**Task prompt**
Each line of the material, from the first through the one containing "For Your Application", is to be written out exactly.

»»

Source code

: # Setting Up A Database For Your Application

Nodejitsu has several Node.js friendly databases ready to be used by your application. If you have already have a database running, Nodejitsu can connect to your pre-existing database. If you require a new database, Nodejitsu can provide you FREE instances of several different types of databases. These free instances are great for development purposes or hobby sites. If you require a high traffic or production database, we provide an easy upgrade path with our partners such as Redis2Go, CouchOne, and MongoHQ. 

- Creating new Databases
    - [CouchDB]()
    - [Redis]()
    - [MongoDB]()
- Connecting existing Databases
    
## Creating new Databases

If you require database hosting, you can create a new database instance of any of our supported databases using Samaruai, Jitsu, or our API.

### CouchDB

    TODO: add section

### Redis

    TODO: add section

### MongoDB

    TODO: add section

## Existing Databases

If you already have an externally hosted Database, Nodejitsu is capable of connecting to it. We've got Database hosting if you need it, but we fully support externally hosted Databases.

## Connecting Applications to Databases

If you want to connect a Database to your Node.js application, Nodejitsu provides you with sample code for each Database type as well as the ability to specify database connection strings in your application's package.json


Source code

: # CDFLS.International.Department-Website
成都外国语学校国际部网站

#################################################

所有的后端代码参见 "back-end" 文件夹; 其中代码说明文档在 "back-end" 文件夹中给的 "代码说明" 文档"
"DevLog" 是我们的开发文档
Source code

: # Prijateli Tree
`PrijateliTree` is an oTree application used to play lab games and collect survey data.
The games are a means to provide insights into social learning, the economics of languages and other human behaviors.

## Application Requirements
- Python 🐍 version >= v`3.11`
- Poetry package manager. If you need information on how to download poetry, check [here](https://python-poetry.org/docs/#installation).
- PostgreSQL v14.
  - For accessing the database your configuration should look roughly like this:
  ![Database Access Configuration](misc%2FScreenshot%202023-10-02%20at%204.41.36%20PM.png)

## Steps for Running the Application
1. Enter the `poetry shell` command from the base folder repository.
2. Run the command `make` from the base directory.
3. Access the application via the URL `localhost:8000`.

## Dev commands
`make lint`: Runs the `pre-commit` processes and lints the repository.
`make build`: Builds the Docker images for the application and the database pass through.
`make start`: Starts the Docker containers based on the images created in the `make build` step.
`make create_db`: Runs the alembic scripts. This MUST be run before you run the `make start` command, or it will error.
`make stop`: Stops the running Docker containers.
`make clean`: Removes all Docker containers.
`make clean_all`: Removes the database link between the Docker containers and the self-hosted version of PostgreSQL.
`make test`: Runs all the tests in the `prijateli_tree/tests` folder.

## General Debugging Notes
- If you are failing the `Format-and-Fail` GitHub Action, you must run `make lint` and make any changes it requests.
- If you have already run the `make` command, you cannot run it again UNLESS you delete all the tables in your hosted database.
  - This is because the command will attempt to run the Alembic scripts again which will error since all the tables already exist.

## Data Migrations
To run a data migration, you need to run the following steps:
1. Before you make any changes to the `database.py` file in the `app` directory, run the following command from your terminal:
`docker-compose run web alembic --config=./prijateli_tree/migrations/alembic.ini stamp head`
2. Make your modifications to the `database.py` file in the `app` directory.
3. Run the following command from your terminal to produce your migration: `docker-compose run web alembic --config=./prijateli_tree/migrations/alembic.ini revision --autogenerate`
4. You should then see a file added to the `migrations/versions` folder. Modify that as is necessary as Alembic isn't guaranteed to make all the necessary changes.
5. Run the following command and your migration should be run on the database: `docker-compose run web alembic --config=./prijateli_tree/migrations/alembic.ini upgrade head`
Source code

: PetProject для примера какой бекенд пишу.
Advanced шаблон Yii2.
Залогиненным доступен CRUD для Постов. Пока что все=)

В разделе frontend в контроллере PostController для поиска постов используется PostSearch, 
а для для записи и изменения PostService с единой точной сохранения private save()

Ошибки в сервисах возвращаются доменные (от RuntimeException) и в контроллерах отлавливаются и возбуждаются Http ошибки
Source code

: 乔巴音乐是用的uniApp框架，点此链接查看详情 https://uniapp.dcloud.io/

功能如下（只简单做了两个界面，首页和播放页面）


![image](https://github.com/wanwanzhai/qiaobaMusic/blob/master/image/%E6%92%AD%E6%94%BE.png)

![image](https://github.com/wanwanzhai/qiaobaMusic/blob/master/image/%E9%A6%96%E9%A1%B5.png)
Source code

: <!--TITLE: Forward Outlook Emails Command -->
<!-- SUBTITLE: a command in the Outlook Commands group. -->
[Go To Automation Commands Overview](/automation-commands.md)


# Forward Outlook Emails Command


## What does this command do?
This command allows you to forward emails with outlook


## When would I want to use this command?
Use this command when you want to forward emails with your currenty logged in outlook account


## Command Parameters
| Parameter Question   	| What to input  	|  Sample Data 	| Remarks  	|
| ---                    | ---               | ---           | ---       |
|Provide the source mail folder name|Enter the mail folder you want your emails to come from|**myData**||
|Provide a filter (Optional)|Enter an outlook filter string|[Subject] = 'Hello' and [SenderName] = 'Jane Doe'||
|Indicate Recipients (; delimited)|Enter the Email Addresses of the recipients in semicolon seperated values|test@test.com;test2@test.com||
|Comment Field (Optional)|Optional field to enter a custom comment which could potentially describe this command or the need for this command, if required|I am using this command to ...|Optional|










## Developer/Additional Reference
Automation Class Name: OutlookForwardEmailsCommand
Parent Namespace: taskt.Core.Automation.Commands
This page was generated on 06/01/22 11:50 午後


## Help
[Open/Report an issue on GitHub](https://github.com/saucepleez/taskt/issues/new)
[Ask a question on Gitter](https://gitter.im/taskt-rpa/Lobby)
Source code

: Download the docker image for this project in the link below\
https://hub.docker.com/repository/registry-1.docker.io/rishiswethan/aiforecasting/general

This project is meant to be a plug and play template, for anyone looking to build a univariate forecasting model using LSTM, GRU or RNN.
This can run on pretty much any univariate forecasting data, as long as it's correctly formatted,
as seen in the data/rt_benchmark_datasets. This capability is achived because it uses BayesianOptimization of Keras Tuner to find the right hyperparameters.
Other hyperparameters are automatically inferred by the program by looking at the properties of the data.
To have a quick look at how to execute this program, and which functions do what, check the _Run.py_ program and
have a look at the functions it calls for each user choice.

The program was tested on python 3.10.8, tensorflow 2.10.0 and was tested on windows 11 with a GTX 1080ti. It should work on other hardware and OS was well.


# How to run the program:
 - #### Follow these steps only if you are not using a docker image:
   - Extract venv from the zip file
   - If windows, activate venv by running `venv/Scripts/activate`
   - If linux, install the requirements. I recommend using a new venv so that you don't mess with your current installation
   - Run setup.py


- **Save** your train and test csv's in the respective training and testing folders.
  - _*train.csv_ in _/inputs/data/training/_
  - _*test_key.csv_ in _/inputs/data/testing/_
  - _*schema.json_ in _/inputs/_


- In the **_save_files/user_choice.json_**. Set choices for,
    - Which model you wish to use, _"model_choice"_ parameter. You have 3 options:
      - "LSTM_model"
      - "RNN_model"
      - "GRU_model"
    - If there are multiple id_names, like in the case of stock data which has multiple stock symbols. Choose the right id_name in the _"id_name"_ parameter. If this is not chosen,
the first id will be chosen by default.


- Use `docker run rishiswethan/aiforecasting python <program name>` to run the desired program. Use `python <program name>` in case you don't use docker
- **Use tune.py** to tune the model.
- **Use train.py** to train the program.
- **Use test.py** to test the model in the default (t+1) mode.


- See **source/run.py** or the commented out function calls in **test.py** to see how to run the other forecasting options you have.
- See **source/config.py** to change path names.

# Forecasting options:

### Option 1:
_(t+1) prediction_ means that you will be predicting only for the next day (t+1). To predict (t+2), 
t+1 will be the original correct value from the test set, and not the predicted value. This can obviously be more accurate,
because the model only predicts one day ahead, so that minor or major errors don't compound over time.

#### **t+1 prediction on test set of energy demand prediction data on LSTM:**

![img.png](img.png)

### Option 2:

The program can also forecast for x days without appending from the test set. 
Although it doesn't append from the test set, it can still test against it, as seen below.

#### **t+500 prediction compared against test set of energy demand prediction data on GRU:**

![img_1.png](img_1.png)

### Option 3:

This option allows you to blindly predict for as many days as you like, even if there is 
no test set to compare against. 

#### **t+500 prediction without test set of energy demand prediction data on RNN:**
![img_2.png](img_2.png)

««

**Your solution**
Source code

: # Setting Up A Database For Your Application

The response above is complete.